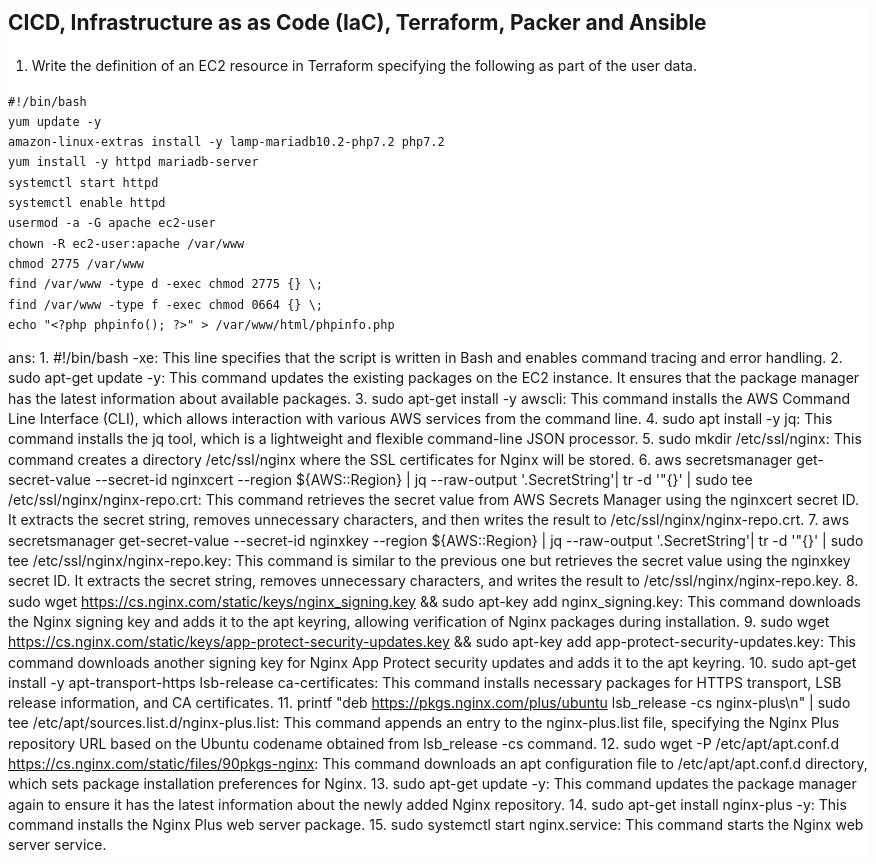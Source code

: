 ## CICD, Infrastructure as as Code (IaC), Terraform, Packer and Ansible

1. Write the definition of an EC2 resource in Terraform specifying the following as part of the user data.
```
#!/bin/bash
yum update -y
amazon-linux-extras install -y lamp-mariadb10.2-php7.2 php7.2
yum install -y httpd mariadb-server
systemctl start httpd
systemctl enable httpd
usermod -a -G apache ec2-user
chown -R ec2-user:apache /var/www
chmod 2775 /var/www
find /var/www -type d -exec chmod 2775 {} \;
find /var/www -type f -exec chmod 0664 {} \;
echo "<?php phpinfo(); ?>" > /var/www/html/phpinfo.php
```
ans: 1.	#!/bin/bash -xe: This line specifies that the script is written in Bash and enables command tracing and error handling.
2.	sudo apt-get update -y: This command updates the existing packages on the EC2 instance. It ensures that the package manager has the latest information about available packages.
3.	sudo apt-get install -y awscli: This command installs the AWS Command Line Interface (CLI), which allows interaction with various AWS services from the command line.
4.	sudo apt install -y jq: This command installs the jq tool, which is a lightweight and flexible command-line JSON processor.
5.	sudo mkdir /etc/ssl/nginx: This command creates a directory /etc/ssl/nginx where the SSL certificates for Nginx will be stored.
6.	aws secretsmanager get-secret-value --secret-id nginxcert --region ${AWS::Region} | jq --raw-output '.SecretString'| tr -d '"{}' | sudo tee /etc/ssl/nginx/nginx-repo.crt: This command retrieves the secret value from AWS Secrets Manager using the nginxcert secret ID. It extracts the secret string, removes unnecessary characters, and then writes the result to /etc/ssl/nginx/nginx-repo.crt.
7.	aws secretsmanager get-secret-value --secret-id nginxkey --region ${AWS::Region} | jq --raw-output '.SecretString'| tr -d '"{}' | sudo tee /etc/ssl/nginx/nginx-repo.key: This command is similar to the previous one but retrieves the secret value using the nginxkey secret ID. It extracts the secret string, removes unnecessary characters, and writes the result to /etc/ssl/nginx/nginx-repo.key.
8.	sudo wget https://cs.nginx.com/static/keys/nginx_signing.key && sudo apt-key add nginx_signing.key: This command downloads the Nginx signing key and adds it to the apt keyring, allowing verification of Nginx packages during installation.
9.	sudo wget https://cs.nginx.com/static/keys/app-protect-security-updates.key && sudo apt-key add app-protect-security-updates.key: This command downloads another signing key for Nginx App Protect security updates and adds it to the apt keyring.
10.	sudo apt-get install -y apt-transport-https lsb-release ca-certificates: This command installs necessary packages for HTTPS transport, LSB release information, and CA certificates.
11.	printf "deb https://pkgs.nginx.com/plus/ubuntu lsb_release -cs nginx-plus\n" | sudo tee /etc/apt/sources.list.d/nginx-plus.list: This command appends an entry to the nginx-plus.list file, specifying the Nginx Plus repository URL based on the Ubuntu codename obtained from lsb_release -cs command.
12.	sudo wget -P /etc/apt/apt.conf.d https://cs.nginx.com/static/files/90pkgs-nginx: This command downloads an apt configuration file to /etc/apt/apt.conf.d directory, which sets package installation preferences for Nginx.
13.	sudo apt-get update -y: This command updates the package manager again to ensure it has the latest information about the newly added Nginx repository.
14.	sudo apt-get install nginx-plus -y: This command installs the Nginx Plus web server package.
15.	sudo systemctl start nginx.service: This command starts the Nginx web server service.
------------------------------------------------------------------------
> **Task details**:
Retype every entry verbatim and exclude the pictures from the copy.

> **Result for this task**:
Source code

: ## CICD, Infrastructure as as Code (IaC), Terraform, Packer and Ansible

1. Write the definition of an EC2 resource in Terraform specifying the following as part of the user data.
```
#!/bin/bash
yum update -y
amazon-linux-extras install -y lamp-mariadb10.2-php7.2 php7.2
yum install -y httpd mariadb-server
systemctl start httpd
systemctl enable httpd
usermod -a -G apache ec2-user
chown -R ec2-user:apache /var/www
chmod 2775 /var/www
find /var/www -type d -exec chmod 2775 {} \;
find /var/www -type f -exec chmod 0664 {} \;
echo "<?php phpinfo(); ?>" > /var/www/html/phpinfo.php
```
ans: 1.	#!/bin/bash -xe: This line specifies that the script is written in Bash and enables command tracing and error handling.
2.	sudo apt-get update -y: This command updates the existing packages on the EC2 instance. It ensures that the package manager has the latest information about available packages.
3.	sudo apt-get install -y awscli: This command installs the AWS Command Line Interface (CLI), which allows interaction with various AWS services from the command line.
4.	sudo apt install -y jq: This command installs the jq tool, which is a lightweight and flexible command-line JSON processor.
5.	sudo mkdir /etc/ssl/nginx: This command creates a directory /etc/ssl/nginx where the SSL certificates for Nginx will be stored.
6.	aws secretsmanager get-secret-value --secret-id nginxcert --region ${AWS::Region} | jq --raw-output '.SecretString'| tr -d '"{}' | sudo tee /etc/ssl/nginx/nginx-repo.crt: This command retrieves the secret value from AWS Secrets Manager using the nginxcert secret ID. It extracts the secret string, removes unnecessary characters, and then writes the result to /etc/ssl/nginx/nginx-repo.crt.
7.	aws secretsmanager get-secret-value --secret-id nginxkey --region ${AWS::Region} | jq --raw-output '.SecretString'| tr -d '"{}' | sudo tee /etc/ssl/nginx/nginx-repo.key: This command is similar to the previous one but retrieves the secret value using the nginxkey secret ID. It extracts the secret string, removes unnecessary characters, and writes the result to /etc/ssl/nginx/nginx-repo.key.
8.	sudo wget https://cs.nginx.com/static/keys/nginx_signing.key && sudo apt-key add nginx_signing.key: This command downloads the Nginx signing key and adds it to the apt keyring, allowing verification of Nginx packages during installation.
9.	sudo wget https://cs.nginx.com/static/keys/app-protect-security-updates.key && sudo apt-key add app-protect-security-updates.key: This command downloads another signing key for Nginx App Protect security updates and adds it to the apt keyring.
10.	sudo apt-get install -y apt-transport-https lsb-release ca-certificates: This command installs necessary packages for HTTPS transport, LSB release information, and CA certificates.
11.	printf "deb https://pkgs.nginx.com/plus/ubuntu lsb_release -cs nginx-plus\n" | sudo tee /etc/apt/sources.list.d/nginx-plus.list: This command appends an entry to the nginx-plus.list file, specifying the Nginx Plus repository URL based on the Ubuntu codename obtained from lsb_release -cs command.
12.	sudo wget -P /etc/apt/apt.conf.d https://cs.nginx.com/static/files/90pkgs-nginx: This command downloads an apt configuration file to /etc/apt/apt.conf.d directory, which sets package installation preferences for Nginx.
13.	sudo apt-get update -y: This command updates the package manager again to ensure it has the latest information about the newly added Nginx repository.
14.	sudo apt-get install nginx-plus -y: This command installs the Nginx Plus web server package.
15.	sudo systemctl start nginx.service: This command starts the Nginx web server service.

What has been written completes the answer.